### Exercise details:
Below are records; reproduce exactly the lines from the one that has "2025-08-23 21:44:06 |" through the one that has "Cloudflare | Online | 2025-09-13 08:50:13 |", ends included, and nothing more.

Top of Extracted material

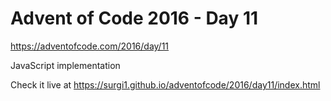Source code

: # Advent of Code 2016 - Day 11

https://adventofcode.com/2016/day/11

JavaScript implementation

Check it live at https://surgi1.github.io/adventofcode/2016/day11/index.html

Bottom of Extracted material
Top of Extracted material

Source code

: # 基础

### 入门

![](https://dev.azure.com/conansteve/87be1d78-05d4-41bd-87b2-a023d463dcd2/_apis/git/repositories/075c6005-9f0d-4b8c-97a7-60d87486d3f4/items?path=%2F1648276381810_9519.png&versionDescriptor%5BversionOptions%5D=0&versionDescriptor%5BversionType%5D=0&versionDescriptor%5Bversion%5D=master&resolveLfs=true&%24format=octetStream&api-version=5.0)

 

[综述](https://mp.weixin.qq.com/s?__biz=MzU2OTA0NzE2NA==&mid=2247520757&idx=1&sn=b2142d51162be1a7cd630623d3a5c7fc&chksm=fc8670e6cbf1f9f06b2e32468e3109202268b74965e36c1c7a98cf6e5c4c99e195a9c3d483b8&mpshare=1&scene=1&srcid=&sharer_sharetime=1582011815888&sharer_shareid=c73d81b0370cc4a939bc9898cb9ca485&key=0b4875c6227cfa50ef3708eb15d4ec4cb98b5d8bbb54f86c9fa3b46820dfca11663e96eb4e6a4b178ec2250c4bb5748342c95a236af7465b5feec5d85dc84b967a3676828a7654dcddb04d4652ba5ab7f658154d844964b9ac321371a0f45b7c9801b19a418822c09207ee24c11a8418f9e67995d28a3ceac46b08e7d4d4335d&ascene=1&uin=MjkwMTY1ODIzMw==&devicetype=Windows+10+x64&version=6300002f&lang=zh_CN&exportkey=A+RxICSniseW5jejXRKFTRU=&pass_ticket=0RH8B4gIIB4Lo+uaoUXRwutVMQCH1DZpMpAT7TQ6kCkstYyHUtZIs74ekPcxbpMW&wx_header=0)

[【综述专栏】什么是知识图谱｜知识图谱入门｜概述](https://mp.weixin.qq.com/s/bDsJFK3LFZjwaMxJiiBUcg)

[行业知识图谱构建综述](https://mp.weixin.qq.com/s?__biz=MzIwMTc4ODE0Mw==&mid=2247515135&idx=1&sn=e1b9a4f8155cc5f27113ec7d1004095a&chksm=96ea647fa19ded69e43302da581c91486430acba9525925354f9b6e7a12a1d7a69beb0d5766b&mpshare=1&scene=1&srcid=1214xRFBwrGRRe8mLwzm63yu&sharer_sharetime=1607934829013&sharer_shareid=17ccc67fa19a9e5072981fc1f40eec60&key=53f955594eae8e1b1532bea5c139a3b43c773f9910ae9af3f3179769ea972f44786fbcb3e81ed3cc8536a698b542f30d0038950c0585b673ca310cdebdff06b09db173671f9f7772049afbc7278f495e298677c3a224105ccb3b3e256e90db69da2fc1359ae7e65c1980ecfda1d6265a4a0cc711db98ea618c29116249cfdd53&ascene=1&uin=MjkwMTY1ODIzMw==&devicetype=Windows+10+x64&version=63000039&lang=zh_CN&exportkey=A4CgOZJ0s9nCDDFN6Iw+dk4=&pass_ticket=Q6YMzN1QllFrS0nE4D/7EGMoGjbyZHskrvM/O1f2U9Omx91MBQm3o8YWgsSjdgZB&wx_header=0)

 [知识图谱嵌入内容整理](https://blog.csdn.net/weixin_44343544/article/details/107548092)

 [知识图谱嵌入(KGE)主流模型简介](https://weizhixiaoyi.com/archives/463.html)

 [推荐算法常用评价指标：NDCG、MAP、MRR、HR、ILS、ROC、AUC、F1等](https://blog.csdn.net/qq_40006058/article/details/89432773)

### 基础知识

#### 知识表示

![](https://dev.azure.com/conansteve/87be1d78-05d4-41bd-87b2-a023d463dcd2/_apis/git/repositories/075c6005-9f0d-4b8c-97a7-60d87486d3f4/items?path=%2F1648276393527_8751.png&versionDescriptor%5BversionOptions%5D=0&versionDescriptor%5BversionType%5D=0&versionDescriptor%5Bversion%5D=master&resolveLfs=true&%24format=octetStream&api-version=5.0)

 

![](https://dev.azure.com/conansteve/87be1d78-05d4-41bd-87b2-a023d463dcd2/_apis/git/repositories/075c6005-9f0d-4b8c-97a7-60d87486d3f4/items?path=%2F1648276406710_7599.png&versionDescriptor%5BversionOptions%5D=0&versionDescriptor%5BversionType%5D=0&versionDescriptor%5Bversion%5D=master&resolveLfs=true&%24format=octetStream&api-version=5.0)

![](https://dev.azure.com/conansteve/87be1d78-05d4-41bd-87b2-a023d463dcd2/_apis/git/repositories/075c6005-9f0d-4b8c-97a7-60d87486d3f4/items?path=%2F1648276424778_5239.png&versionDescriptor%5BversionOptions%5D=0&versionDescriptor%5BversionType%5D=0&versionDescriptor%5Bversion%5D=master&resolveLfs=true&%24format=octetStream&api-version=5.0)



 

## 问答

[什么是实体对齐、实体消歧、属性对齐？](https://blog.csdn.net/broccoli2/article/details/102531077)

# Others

Bottom of Extracted material
Top of Extracted material

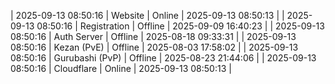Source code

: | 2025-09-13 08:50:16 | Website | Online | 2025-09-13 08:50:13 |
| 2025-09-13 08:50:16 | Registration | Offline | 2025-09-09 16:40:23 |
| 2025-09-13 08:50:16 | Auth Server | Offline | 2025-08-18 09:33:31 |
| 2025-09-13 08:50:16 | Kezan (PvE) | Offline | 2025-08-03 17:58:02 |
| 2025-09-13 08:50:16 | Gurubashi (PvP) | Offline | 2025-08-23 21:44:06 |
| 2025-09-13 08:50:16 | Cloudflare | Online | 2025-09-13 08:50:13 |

Bottom of Extracted material

### Answer space:
| 2025-09-13 08:50:16 | Gurubashi (PvP) | Offline | 2025-08-23 21:44:06 |
| 2025-09-13 08:50:16 | Cloudflare | Online | 2025-09-13 08:50:13 |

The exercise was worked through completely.